Re: Hard and soft lockups with FIO and LTP runs on a large system

From: Bharata B Rao
Date: Mon Jul 15 2024 - 01:20:16 EST


On 11-Jul-24 11:13 AM, Bharata B Rao wrote:
On 09-Jul-24 11:28 AM, Yu Zhao wrote:
On Mon, Jul 8, 2024 at 10:31 PM Bharata B Rao <bharata@xxxxxxx> wrote:

On 08-Jul-24 9:47 PM, Yu Zhao wrote:
On Mon, Jul 8, 2024 at 8:34 AM Bharata B Rao <bharata@xxxxxxx> wrote:

Hi Yu Zhao,

Thanks for your patches. See below...

On 07-Jul-24 4:12 AM, Yu Zhao wrote:
Hi Bharata,

On Wed, Jul 3, 2024 at 9:11 AM Bharata B Rao <bharata@xxxxxxx> wrote:

<snip>

Some experiments tried
======================
1) When MGLRU was enabled many soft lockups were observed, no hard
lockups were seen for 48 hours run. Below is once such soft lockup.

This is not really an MGLRU issue -- can you please try one of the
attached patches? It (truncate.patch) should help with or without
MGLRU.

With truncate.patch and default LRU scheme, a few hard lockups are seen.

Thanks.

In your original report, you said:

    Most of the times the two contended locks are lruvec and
    inode->i_lock spinlocks.
    ...
    Often times, the perf output at the time of the problem shows
    heavy contention on lruvec spin lock. Similar contention is
    also observed with inode i_lock (in clear_shadow_entry path)

Based on this new report, does it mean the i_lock is not as contended,
for the same path (truncation) you tested? If so, I'll post
truncate.patch and add reported-by and tested-by you, unless you have
objections.

truncate.patch has been tested on two systems with default LRU scheme
and the lockup due to inode->i_lock hasn't been seen yet after 24 hours run.

Thanks.


The two paths below were contended on the LRU lock, but they already
batch their operations. So I don't know what else we can do surgically
to improve them.

What has been seen with this workload is that the lruvec spinlock is
held for a long time from shrink_[active/inactive]_list path.
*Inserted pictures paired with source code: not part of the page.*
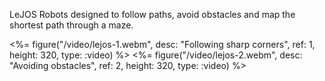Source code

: LeJOS Robots designed to follow paths, avoid obstacles and map the shortest path through a maze.

<div class="centre">
	<%= figure("/video/lejos-1.webm", desc: "Following sharp corners", ref: 1, height: 320, type: :video) %>
	<%= figure("/video/lejos-2.webm", desc: "Avoiding obstacles", ref: 2, height: 320, type: :video) %>
</div>
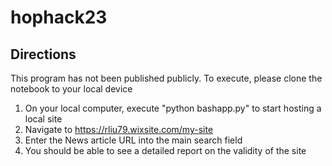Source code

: # hophack23

## Directions
This program has not been published publicly. To execute, please clone the notebook to your local device

1. On your local computer, execute "python bashapp.py" to start hosting a local site
2. Navigate to https://rliu79.wixsite.com/my-site
3. Enter the News article URL into the main search field
4. You should be able to see a detailed report on the validity of the site

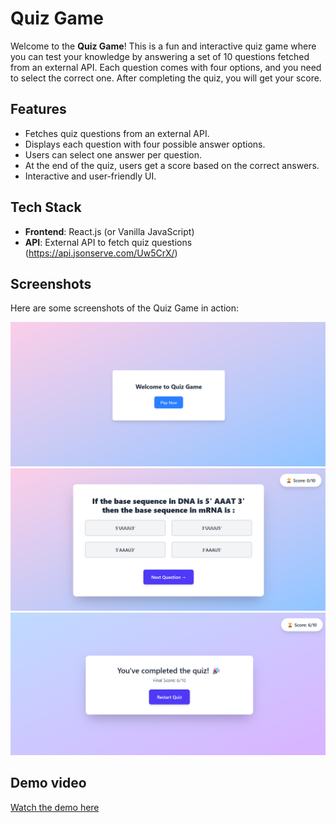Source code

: # Quiz Game

Welcome to the **Quiz Game**! This is a fun and interactive quiz game where you can test your knowledge by answering a set of 10 questions fetched from an external API. Each question comes with four options, and you need to select the correct one. After completing the quiz, you will get your score.

## Features

- Fetches quiz questions from an external API.
- Displays each question with four possible answer options.
- Users can select one answer per question.
- At the end of the quiz, users get a score based on the correct answers.
- Interactive and user-friendly UI.

## Tech Stack

- **Frontend**: React.js (or Vanilla JavaScript)
- **API**: External API to fetch quiz questions (https://api.jsonserve.com/Uw5CrX/)

## Screenshots

Here are some screenshots of the Quiz Game in action:

![Quiz Screenshot 1](https://github.com/5umit1711/Quiz_Game/blob/fc1876ed6467769ab6f0a6f8182468ed280c0db9/Quiz_Game1.png)
![Quiz Screenshot 2](https://github.com/5umit1711/Quiz_Game/blob/fc1876ed6467769ab6f0a6f8182468ed280c0db9/Quiz_Game2.png)
![Quiz Screenshot 2](https://github.com/5umit1711/Quiz_Game/blob/fc1876ed6467769ab6f0a6f8182468ed280c0db9/Quiz_Game3.png)

## Demo video

[Watch the demo here]([https://drive.google.com/file/d/YOUR_VIDEO_ID/view](https://drive.google.com/file/d/1GQW2nwp8PVgtv-f7P5on67Yp_t1miZdK/view?usp=drive_link))


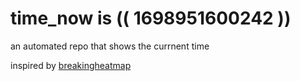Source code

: # time_now is (( 1698951600242 ))

an automated repo that shows the currnent time

inspired by [breakingheatmap](https://github.com/breakingheatmap/breakingheatmap)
In this
path, there is a case in isolate_lru_folios() where scanning of LRU
lists can become unbounded. To isolate a page from ZONE_DMA, sometimes
scanning/skipping of more than 150 million folios were seen. There is
already a comment in there which explains why nr_skipped shouldn't be
counted, but is there any possibility of re-looking at this condition?

For this specific case, probably this can help:

@@ -1659,8 +1659,15 @@ static unsigned long
isolate_lru_folios(unsigned long nr_to_scan,
                 if (folio_zonenum(folio) > sc->reclaim_idx ||
                                 skip_cma(folio, sc)) {
                         nr_skipped[folio_zonenum(folio)] += nr_pages;
-                       move_to = &folios_skipped;
-                       goto move;
+                       list_move(&folio->lru, &folios_skipped);
+                       if (spin_is_contended(&lruvec->lru_lock)) {
+                               if (!list_empty(dst))
+                                       break;
+                               spin_unlock_irq(&lruvec->lru_lock);
+                               cond_resched();
+                               spin_lock_irq(&lruvec->lru_lock);
+                       }
+                       continue;
                 }

Thanks, this helped. With this fix, the test ran for 24hrs without any lockups attributable to lruvec spinlock. As noted in this thread, earlier isolate_lru_folios() used to scan millions of folios and spend a lot of time with spinlock held but after this fix, such a scenario is no longer seen.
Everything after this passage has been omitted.